The holiday also will cap the seven-week "Booze It and Lose It" campaign aimed at removing drunken drivers from the state's highways.
"We're putting special emphasis on looking for impaired drivers," said Goldsboro police Maj. M.D. Hopper, who supervises the department's patrol division.
Hopper urged people who will celebrate the New Year with alcohol to ride with a designated driver who remains sober.
Spokesmen for the Goldsboro police, the Highway Patrol and Wayne County Sheriff's Office said they will not conduct any major checkpoints during the weekend with one of the state's BAT-mobiles. However, each agency may set up smaller checking stations on an as-needed basis. Those suspected of drunken driving will be taken to the magistrates' office in the courthouse.
Highway Patrol 1st Sgt. T.C. McLeod said his troopers will concentrate on high-accident areas, including U.S. 70, U.S. 117, Wayne Memorial Drive and Pikeville-Princeton Road.

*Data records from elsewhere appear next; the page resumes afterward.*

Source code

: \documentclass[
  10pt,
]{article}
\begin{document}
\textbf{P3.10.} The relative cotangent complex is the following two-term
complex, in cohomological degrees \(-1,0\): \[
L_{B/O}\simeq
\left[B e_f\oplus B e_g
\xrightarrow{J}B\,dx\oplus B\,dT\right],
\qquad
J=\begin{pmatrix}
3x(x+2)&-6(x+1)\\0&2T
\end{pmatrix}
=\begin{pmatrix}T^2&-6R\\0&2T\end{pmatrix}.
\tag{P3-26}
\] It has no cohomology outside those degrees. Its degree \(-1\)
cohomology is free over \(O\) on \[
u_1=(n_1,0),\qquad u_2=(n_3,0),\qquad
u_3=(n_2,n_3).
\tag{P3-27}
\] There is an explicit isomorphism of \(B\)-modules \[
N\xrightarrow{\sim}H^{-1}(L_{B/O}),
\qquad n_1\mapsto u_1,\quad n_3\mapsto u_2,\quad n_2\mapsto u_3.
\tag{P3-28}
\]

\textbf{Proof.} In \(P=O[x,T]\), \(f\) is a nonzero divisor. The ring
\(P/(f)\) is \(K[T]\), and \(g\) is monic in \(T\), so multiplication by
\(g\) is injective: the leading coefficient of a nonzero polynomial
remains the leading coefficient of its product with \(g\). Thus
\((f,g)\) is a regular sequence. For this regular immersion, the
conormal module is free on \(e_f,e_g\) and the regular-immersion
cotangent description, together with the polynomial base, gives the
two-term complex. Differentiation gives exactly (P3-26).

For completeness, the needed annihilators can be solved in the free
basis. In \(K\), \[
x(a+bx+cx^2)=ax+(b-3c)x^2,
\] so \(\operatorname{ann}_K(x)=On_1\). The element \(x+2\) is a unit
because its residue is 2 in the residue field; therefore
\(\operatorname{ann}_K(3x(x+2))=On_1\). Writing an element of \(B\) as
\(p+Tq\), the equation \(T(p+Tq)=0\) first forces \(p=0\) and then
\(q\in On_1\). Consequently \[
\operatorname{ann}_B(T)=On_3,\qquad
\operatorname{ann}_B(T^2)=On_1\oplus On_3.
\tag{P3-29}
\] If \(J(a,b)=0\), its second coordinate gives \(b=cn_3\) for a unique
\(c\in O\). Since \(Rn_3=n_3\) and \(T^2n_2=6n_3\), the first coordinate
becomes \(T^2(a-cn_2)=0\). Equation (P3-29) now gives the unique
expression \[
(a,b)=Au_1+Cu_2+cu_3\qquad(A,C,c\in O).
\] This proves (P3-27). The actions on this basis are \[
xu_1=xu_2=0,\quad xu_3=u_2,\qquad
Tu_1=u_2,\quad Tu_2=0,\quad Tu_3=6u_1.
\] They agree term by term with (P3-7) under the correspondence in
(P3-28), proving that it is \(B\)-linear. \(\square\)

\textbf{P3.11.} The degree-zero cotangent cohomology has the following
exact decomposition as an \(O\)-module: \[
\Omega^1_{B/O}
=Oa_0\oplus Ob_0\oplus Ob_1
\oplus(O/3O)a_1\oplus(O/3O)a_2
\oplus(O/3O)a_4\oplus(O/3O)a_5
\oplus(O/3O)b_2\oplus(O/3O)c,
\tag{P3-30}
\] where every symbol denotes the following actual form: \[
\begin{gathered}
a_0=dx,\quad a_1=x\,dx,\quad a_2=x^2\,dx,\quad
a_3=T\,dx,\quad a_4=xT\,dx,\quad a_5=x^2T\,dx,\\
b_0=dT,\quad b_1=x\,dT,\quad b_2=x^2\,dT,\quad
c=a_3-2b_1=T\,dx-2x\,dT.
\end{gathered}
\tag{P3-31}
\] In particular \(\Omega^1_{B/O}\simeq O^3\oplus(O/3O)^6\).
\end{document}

"We'll keep on hitting those areas hard with line patrols and saturation patrols in high-accident areas," he said. "We'll hit them as hard as we can and as often as we can."
Troopers on a line patrol are assigned to a particular road and those on a saturation patrol are assigned to an area.
McLeod said he will hold driver's license checks during the day and night and will set up the radar trailer that measures and shows a vehicle's speed.
"We'll do what we can do," McLeod said, noting that the Wayne County district is four troopers short because of promotions and reassignments.
Sheriff's Lt. Daryll Overton said deputies would be on their regular patrols over the weekend. But he said special, or part-time, deputies might be added to the shifts.
During the last reporting period in the Booze It and Lose It campaign, four people were charged by Goldsboro police with driving while impaired. The police conducted two checkpoints and 19 saturation or random patrols. Four people also were charged with seat-belt violations, and four were charged with child-restraint offenses. A total of 143 people were charged with speeding, 16 with driving while their licenses were revoked, one with a driver's license violation and 119 with other traffic offenses.
Police filed five drug charges and 11 other criminal charges for a total of 307 charges for the period. One fugitive also was arrested.
The statewide campaign started Nov. 18.